Ich glaube, dass wir am heutigen Tag etwas Wichtiges nicht gemacht haben. Eines kann nicht sein. Wir unterhalten uns heute über die Verrohung und über die Gewalt, über die Gewalt der jungen Menschen, aber auch der Erwachsenen. Wir haben uns heute Vormittag über die Schulsozialarbeit unterhalten. Heute Nachmittag unterhalten wir uns über Gewalt. Wir hätten heute Vormittag einen guten Dienst erwiesen, wenn wir etwas für die Weiterführung der Schulsozialarbeit getan hätten. Ich glaube, dann hätten wir etwas gegen Gewalt und für die Gewaltprävention gemacht.
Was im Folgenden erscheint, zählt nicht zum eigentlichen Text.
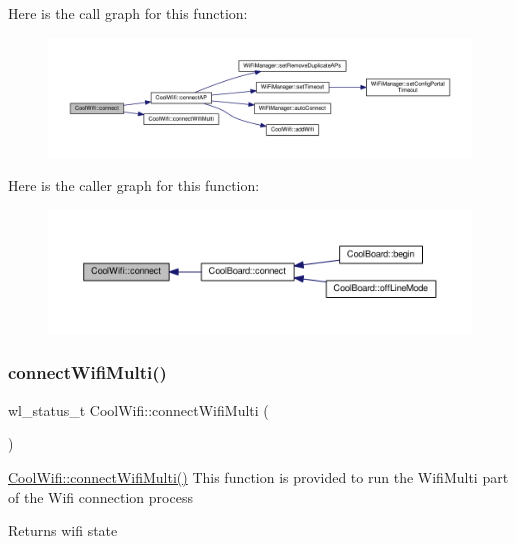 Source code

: Here is the call graph for this function\+:
\nopagebreak
\begin{figure}[H]
\begin{center}
\leavevmode
\includegraphics[width=350pt]{d7/d29/class_cool_wifi_ad060353050f40d032a2dbf9e54a768bf_cgraph}
\end{center}
\end{figure}
Here is the caller graph for this function\+:
\nopagebreak
\begin{figure}[H]
\begin{center}
\leavevmode
\includegraphics[width=350pt]{d7/d29/class_cool_wifi_ad060353050f40d032a2dbf9e54a768bf_icgraph}
\end{center}
\end{figure}
\mbox{\label{class_cool_wifi_a419de92d738f14b7444cf822b3ab0070}} 
\subsubsection{\texorpdfstring{connect\+Wifi\+Multi()}{connectWifiMulti()}}
{\footnotesize\ttfamily wl\+\_\+status\+\_\+t Cool\+Wifi\+::connect\+Wifi\+Multi (\begin{DoxyParamCaption}{ }\end{DoxyParamCaption})}

\hyperlink{class_cool_wifi_a419de92d738f14b7444cf822b3ab0070}{Cool\+Wifi\+::connect\+Wifi\+Multi()} This function is provided to run the Wifi\+Multi part of the Wifi connection process

\begin{DoxyReturn}{Returns}
wifi state 
\end{DoxyReturn}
Meine sehr verehrten Damen und Herren, ich glaube, da haben Sie heute eine wichtige Chance vertan.

(Beifall bei Abgeordneten des BÜNDNISSES 90/DIE GRÜNEN und der SPD)

Ich glaube, dass wir in unserem Änderungsantrag ein paar Dinge angesprochen haben. Frau Kollegin Faeser, da werbe ich einfach für unseren Änderungsantrag. Wir werden das im Innenausschuss besprechen.

In Nr. 3 unseres Änderungsantrags steht, dass wir eigentlich einmal gucken wollen, ob der Eindruck, der sich verfestigt, richtig ist. Ich weiß das nicht. Ich habe dafür keine Belege. Deswegen wollen wir einmal schauen, ob das richtig ist.

Wir wollen auch schauen, ob die Maßnahmen, die wir zurzeit schon im Bereich Gewaltprävention machen, wirklich greifen. Wir wollen wissen, wie sie greifen und ob wir da nicht mehr machen müssten. Das betrifft sowohl die Schule als auch die außerschulische Arbeit. Das betrifft aber auch die Arbeit mit Erwachsenen. Denn es geht hier nicht nur um die Jugendlichen. Das muss man sich also ganz genau anschauen.

Ich glaube, wir müssen auch eine Debatte führen, die man in diesem Haus ruhig einmal führen sollte. Dabei geht es um die Frage, wie gewalttätig unsere Gesellschaft eigentlich geworden ist. Dabei geht es um die Verrohung der Menschen.

Wenn man sich die Bilder anguckt, wie z. B. in München – ich glaube, da war es – dieser ältere Mann zusammengeschlagen wurde, dann stellt sich die Frage: Was geht in einem Menschen vor, der mehrfach den Kopf eines Menschen tritt, weggeht, wieder zurückkommt und wieder zutritt? Was geht in dem Kopf eines solchen Menschen vor? Dafür würde ich gerne eine Erklärung haben, wenn es die gibt. Da würde ich nicht gerne mit den einfachen Antworten arbeiten. Vielmehr würde ich mich damit gerne intensiver beschäftigen.

(Beifall bei Abgeordneten des BÜNDNISSES 90/DIE GRÜNEN)

Ich möchte mich noch mit einem anderen Thema beschäftigen. Da sind wir von der Frage der jugendlichen Gewalt ganz weit entfernt. Was geht eigentlich in dem Kopf eines Polizeibeamten vor, der bei der Bundespolizei arbeitet, am Wochenende seine Uniform auszieht, nach Berlin fährt, sich dort an der Randale beteiligt und gegen die eigenen Kolleginnen und Kollegen vorgeht? Er hat dort mit Steinen auf seine Kollegen geworfen. Es handelt sich um einen Polizeibeamten. Er wurde zum Bundespolizisten ausgebildet. Da frage ich mich auch: Was geht in dem Kopf eines solchen Menschen vor?

Wenn man sich nur diese beiden Fragestellungen vergegenwärtigt, komme ich zu der Auffassung, dass man mit den Erklärungsmustern von gestern keine Antworten für die Problemlagen von heute findet. Darüber würde ich gerne einmal einen breiteren Diskurs führen. – Herzlichen Dank.

(Beifall bei dem BÜNDNIS 90/DIE GRÜNEN)

Vizepräsidentin Sarah Sorge:

Herr Kollege Frömmrich, vielen Dank.